Anyway, last night's film was the altogether less jolly but, perhaps, "better" film Les Amours Imaginaires (ludicrously translated as Heartbeats).


By French-Canadian genius film-maker Xavier Dolan (whose I Killed my Mother was one of the best LLGFF films last year), Heartbeats is as emotionally raw a film as I have seen in a long time.


It's all about yearning and overwhelming lust and love and jealousy and friendship.


Dolan himself also stars (why does one person get so much talent and all the beauty, damnit?), and gives us another selfless, awe-inspiring display.


Monia Chokri, as his uber-stylish best friend (she has some sort of Audrey Hepburn fixation), is equally good.


And Niels Schneider figures large as the totty lust object. He is very, very convincing in this role. He is by no means a gym-pumped steroid-stud, and is all the more naturally lustable for it.


The film features "inter-titles" in the form of talking heads telling us of their apparently real-life experiences in breaking-up or being stalker or stalkee. These don't seem to me to add much to the film and, instead, tend to get in the way of our identification with the characters.


But that's a minor quibble about a film which has so much to offer -- the nervous and inappropriate giggles of the audience showed just how often this movie touched the raw emotional nerves buried not so deep in all of us. Grisly but gripping. The new small-but-beautifully-formed LLGFF is off to a corkingly good start.
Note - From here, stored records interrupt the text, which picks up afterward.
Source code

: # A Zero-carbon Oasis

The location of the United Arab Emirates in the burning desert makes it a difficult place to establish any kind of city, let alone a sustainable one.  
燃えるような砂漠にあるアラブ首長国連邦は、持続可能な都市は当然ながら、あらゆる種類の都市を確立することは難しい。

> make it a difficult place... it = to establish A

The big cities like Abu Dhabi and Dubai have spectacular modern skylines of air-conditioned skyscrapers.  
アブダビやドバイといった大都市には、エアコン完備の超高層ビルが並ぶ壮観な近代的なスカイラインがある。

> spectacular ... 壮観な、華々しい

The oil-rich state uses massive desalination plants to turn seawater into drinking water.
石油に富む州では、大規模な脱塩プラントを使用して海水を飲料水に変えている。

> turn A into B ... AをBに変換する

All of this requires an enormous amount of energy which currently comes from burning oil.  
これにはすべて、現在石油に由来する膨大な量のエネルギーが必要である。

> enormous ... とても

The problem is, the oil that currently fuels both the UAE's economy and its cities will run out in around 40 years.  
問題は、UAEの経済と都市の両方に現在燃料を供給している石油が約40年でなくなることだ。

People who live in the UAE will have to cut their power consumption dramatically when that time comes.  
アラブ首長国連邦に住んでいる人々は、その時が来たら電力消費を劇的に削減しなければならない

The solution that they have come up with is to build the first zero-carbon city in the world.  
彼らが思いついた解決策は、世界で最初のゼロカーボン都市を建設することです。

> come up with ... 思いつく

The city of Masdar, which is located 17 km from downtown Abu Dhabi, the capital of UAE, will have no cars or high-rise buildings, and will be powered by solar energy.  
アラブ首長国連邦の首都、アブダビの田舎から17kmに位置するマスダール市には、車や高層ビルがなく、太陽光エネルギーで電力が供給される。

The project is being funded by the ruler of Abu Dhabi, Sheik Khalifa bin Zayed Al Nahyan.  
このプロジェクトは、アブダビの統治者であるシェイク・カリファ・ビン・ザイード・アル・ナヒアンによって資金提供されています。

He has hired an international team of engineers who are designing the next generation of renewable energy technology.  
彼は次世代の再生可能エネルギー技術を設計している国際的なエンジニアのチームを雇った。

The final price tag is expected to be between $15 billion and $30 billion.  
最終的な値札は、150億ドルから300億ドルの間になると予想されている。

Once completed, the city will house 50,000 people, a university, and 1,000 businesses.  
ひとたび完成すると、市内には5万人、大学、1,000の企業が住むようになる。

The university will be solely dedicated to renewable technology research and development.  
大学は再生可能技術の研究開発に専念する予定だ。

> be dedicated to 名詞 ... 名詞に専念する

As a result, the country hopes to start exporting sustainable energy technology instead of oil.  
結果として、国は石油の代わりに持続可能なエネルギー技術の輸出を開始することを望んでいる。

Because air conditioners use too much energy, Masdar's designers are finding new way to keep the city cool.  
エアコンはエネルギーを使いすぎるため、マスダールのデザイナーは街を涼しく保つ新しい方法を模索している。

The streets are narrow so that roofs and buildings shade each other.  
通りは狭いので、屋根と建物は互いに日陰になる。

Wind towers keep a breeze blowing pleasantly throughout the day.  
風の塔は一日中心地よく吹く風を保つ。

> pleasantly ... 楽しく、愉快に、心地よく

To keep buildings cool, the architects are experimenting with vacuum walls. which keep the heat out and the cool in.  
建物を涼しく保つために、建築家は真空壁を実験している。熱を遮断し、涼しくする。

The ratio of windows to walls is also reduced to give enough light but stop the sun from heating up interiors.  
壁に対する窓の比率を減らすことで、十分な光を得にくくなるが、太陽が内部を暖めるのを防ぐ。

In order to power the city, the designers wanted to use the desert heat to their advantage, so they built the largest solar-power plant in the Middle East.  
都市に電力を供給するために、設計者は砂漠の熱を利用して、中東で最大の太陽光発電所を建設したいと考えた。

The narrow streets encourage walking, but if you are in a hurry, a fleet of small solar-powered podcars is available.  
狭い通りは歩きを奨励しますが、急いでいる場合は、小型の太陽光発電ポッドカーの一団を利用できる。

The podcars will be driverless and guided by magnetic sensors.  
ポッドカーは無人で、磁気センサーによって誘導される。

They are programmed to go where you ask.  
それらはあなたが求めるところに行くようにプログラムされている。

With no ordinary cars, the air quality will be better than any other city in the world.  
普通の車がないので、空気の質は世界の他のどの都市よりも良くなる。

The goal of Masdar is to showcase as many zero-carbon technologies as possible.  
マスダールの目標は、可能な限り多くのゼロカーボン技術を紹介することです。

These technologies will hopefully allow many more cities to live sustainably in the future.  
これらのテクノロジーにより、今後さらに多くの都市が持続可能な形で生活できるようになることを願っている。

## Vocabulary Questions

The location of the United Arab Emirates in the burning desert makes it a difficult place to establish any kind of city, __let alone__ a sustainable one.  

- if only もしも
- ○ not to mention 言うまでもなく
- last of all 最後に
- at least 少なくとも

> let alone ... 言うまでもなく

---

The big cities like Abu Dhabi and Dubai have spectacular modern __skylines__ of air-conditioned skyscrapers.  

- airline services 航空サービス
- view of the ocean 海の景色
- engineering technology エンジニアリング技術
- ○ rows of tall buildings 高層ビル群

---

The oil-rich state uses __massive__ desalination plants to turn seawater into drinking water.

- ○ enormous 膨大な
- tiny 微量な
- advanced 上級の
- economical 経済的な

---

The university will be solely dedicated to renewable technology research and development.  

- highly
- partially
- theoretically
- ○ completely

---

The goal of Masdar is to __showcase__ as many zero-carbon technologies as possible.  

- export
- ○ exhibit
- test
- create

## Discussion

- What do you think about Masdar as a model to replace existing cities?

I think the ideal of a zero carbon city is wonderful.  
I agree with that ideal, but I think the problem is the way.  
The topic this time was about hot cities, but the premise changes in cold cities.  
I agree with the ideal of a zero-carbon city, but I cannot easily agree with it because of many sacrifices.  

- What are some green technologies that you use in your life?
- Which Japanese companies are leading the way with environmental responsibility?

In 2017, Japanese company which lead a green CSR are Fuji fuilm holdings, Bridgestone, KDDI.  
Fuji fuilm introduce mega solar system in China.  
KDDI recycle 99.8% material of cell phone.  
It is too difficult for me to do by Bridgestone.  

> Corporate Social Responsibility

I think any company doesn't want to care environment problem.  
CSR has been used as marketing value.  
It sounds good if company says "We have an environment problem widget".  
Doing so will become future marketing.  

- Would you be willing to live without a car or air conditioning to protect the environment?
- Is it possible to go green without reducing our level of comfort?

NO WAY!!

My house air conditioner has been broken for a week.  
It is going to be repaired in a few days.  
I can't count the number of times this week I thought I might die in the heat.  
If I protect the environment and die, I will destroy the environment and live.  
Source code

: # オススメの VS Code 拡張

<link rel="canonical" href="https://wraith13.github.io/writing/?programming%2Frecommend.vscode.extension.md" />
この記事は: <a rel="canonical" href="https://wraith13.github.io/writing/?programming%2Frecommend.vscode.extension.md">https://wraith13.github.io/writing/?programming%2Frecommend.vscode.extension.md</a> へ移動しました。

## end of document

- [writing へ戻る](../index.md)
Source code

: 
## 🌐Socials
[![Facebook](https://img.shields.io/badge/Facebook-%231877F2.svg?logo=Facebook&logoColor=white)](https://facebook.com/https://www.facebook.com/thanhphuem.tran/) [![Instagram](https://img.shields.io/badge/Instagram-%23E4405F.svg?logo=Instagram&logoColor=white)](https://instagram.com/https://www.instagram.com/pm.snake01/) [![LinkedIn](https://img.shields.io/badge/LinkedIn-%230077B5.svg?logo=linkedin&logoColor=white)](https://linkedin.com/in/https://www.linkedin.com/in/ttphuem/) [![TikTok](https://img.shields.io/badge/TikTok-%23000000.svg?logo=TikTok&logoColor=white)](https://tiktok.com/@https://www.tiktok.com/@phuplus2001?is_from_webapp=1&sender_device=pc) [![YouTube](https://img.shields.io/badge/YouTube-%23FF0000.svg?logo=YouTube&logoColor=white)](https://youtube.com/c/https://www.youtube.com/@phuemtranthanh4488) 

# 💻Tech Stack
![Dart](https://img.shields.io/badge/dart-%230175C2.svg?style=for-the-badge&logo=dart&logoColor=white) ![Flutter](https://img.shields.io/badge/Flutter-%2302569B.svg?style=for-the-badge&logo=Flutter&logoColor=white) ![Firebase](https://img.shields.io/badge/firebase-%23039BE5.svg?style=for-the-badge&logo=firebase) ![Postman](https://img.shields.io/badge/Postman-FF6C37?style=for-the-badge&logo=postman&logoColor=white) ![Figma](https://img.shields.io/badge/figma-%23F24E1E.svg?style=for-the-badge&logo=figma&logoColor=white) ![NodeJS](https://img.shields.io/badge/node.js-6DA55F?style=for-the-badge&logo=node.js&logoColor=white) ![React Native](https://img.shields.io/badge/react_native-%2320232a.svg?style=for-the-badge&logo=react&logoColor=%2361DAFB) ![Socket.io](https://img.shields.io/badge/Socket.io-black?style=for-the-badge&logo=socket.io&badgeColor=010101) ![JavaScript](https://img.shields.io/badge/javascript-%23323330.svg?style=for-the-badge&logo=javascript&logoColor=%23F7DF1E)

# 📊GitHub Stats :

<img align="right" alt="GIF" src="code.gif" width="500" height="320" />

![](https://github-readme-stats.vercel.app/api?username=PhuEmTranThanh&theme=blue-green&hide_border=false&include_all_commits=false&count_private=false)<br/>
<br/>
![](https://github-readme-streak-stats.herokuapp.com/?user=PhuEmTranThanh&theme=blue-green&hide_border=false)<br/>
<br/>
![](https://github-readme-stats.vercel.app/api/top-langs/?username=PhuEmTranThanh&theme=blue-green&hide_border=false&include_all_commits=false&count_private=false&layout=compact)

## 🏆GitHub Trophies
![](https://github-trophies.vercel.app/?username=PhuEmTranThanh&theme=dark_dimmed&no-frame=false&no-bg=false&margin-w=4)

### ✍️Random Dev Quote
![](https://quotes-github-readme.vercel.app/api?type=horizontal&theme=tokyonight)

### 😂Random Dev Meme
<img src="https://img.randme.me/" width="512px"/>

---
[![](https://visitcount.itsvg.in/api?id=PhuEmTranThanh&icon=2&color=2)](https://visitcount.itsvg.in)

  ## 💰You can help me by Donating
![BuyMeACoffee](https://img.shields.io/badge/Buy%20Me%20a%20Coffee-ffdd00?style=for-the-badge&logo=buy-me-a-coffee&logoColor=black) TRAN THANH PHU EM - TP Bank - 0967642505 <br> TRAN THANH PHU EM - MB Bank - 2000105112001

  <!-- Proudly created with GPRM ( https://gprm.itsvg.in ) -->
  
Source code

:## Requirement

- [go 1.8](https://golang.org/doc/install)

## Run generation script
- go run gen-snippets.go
Cock count: I should add that there is, disappointingly, no cock whatsoever in Heartbeats, while Kaboom (unusually for Araki) does have some: an extraordinarily brief blink-and-you'll-miss-it flash of Chris Zylka's modest winkie, and a very distant full-frontal shot (which seemed shorter than when I last saw this film) of star Thomas Dekker in a dream sequence. This is a disappointingly low cock count, if I may say so.

2 comments:

sticks said...

I agree with you about 'Heartbeats' in everything you say. (Why 'Heartbeats'? A more direct translation of the French title wouldn't have been misleading.) Like you, I found the talking heads at best a distraction, at worst confusing. My friend tried to explain them as being the reality and the main film a sort of dream sequence of their experiences: that seems a little far-fetched.

I thought the camera work was stylish and often startling, always excellent.

LeDuc said...

Completely agree with you about the camera-work, and I was particularly pleased to find that still of Monia Chokri -- one of the most daring shots in the film, I thought.

Cinematographers, like editors, rarely get the credit they deserve.